Exercise instructions:
Within the material below, find each line bearing the word "implementation" and present it.

Provided records:
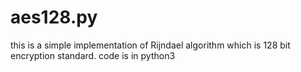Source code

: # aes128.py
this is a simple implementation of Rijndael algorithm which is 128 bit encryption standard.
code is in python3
...
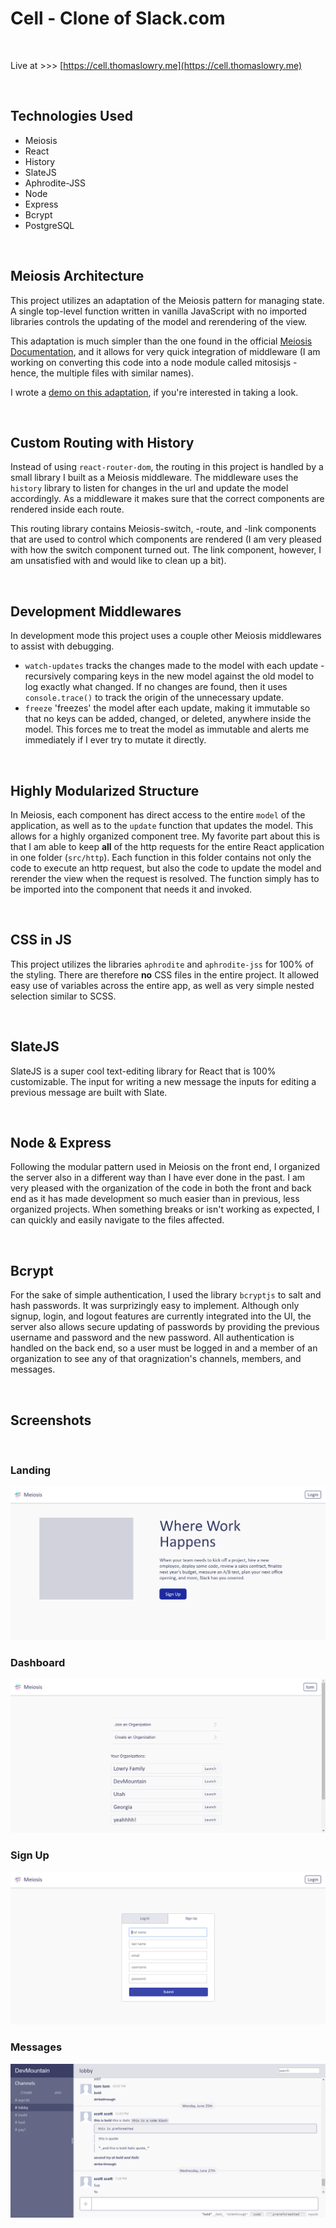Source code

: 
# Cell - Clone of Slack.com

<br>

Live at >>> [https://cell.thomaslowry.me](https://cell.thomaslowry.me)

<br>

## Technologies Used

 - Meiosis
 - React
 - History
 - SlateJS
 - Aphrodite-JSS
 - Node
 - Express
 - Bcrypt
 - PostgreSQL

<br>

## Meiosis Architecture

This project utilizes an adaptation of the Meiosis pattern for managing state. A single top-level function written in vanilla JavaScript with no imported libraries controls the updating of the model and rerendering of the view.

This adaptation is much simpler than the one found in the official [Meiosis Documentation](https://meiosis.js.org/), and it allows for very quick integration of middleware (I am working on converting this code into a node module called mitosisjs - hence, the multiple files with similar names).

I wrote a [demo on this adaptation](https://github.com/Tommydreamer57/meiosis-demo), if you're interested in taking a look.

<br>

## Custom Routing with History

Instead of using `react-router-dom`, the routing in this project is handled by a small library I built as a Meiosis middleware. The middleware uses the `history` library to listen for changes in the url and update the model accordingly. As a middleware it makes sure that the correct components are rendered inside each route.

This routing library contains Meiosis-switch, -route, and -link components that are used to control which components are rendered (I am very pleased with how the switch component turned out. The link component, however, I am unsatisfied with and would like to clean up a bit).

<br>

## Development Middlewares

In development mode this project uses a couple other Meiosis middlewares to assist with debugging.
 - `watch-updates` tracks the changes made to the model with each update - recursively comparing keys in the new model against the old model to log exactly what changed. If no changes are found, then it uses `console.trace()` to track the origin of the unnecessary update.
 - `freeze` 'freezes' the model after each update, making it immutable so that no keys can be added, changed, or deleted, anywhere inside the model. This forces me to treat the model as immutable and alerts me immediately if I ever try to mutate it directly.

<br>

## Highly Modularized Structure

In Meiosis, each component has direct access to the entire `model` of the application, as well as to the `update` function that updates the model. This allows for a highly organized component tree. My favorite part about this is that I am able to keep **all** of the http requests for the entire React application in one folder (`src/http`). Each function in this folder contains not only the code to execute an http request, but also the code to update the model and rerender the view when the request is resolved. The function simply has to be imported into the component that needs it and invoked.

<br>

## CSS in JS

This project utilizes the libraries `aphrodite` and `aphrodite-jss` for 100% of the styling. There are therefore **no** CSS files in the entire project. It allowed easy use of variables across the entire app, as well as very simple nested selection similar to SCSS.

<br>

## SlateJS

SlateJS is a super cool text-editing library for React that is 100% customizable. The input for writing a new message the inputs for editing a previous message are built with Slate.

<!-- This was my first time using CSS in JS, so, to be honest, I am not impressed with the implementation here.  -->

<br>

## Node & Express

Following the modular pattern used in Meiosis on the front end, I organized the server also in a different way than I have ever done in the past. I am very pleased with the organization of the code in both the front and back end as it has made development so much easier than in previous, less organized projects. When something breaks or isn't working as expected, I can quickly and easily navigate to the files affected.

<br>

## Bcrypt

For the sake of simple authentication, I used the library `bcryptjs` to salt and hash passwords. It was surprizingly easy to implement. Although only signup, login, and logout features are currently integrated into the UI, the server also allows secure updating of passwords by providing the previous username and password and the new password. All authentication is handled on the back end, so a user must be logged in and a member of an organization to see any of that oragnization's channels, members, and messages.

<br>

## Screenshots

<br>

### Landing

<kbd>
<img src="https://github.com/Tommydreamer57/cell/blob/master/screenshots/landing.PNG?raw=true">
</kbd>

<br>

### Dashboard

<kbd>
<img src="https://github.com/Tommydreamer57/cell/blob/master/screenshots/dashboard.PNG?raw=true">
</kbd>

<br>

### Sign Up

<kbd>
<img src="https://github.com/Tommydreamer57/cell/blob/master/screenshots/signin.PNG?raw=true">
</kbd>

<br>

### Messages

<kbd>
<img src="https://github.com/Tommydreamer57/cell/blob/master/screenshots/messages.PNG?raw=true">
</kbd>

Task output:
this is a simple implementation of Rijndael algorithm which is 128 bit encryption standard.
<!-- This was my first time using CSS in JS, so, to be honest, I am not impressed with the implementation here.  -->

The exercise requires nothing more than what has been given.